Starting at the line that contains "alternatives you've considered**", copy each line through the end of the listing below. Include both ends and output nothing more.
★ ★ ★ ★ ★ ★ ★
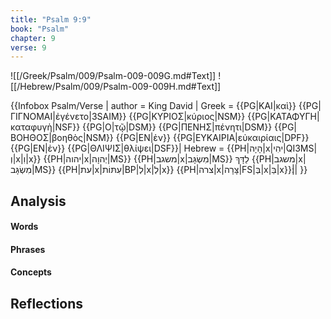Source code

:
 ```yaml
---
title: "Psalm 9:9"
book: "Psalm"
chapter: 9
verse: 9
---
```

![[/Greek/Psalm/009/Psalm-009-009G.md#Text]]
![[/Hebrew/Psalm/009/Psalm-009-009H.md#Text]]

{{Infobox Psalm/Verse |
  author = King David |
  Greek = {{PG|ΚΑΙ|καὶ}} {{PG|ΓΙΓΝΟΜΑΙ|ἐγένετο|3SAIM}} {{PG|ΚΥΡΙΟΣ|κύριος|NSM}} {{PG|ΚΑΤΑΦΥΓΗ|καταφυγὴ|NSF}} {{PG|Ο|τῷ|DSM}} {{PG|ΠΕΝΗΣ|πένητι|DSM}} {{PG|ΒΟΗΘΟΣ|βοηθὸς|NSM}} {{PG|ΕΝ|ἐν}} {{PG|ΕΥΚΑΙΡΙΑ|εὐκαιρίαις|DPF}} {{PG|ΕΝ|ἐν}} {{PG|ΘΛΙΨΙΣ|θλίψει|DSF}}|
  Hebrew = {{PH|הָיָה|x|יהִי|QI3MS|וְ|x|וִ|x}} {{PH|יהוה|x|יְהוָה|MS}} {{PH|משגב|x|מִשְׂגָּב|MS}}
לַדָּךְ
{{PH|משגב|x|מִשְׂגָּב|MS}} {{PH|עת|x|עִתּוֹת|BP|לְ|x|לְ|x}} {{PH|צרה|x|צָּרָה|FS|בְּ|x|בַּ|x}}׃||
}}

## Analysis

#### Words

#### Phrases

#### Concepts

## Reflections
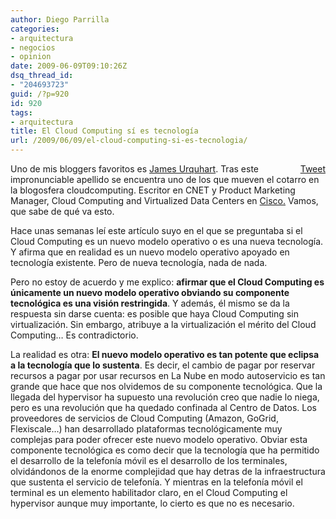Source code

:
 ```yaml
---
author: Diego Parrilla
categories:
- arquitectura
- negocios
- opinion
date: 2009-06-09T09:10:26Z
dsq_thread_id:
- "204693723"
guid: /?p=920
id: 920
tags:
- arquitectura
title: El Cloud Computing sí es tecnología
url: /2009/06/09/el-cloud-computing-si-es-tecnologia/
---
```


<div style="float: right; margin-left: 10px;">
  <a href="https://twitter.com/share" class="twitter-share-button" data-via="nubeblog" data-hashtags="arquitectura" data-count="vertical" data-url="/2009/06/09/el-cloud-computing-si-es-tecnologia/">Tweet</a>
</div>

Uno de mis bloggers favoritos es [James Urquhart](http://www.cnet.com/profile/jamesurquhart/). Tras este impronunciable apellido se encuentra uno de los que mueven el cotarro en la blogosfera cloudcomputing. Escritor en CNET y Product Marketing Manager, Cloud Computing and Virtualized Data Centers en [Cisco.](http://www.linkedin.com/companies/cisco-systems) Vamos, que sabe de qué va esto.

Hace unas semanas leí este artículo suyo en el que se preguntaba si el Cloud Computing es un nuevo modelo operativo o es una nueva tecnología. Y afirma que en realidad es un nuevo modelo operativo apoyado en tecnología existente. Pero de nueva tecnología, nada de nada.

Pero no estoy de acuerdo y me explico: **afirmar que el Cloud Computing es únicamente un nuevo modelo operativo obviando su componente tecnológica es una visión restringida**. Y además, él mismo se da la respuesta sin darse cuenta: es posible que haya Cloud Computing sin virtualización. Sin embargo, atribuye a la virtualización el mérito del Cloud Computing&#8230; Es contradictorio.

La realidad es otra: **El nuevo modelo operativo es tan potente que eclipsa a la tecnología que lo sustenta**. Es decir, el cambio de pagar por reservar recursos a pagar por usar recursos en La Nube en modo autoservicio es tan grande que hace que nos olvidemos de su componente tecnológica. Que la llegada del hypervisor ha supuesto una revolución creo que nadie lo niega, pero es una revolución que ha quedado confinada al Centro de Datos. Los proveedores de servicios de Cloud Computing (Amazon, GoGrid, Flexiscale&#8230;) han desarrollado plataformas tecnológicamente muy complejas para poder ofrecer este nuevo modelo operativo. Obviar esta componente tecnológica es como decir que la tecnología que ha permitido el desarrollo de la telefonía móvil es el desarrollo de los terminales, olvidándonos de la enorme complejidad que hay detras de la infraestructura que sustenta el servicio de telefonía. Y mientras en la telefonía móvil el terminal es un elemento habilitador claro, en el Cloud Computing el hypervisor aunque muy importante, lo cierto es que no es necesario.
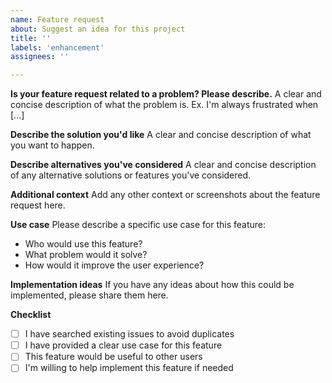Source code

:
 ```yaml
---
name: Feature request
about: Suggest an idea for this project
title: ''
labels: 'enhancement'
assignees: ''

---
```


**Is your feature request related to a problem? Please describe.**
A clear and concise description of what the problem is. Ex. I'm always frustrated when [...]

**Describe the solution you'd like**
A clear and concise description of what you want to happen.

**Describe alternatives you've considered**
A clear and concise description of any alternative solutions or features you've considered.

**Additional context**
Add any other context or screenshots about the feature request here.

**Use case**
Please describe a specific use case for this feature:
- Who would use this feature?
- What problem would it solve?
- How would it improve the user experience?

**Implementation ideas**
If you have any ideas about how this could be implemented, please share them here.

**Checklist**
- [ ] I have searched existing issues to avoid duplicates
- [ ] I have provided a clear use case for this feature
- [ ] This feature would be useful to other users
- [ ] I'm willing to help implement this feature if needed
★ ★ ★ ★ ★ ★ ★
Solution to this problem:
**Describe alternatives you've considered**
A clear and concise description of any alternative solutions or features you've considered.

**Additional context**
Add any other context or screenshots about the feature request here.

**Use case**
Please describe a specific use case for this feature:
- Who would use this feature?
- What problem would it solve?
- How would it improve the user experience?

**Implementation ideas**
If you have any ideas about how this could be implemented, please share them here.

**Checklist**
- [ ] I have searched existing issues to avoid duplicates
- [ ] I have provided a clear use case for this feature
- [ ] This feature would be useful to other users
- [ ] I'm willing to help implement this feature if needed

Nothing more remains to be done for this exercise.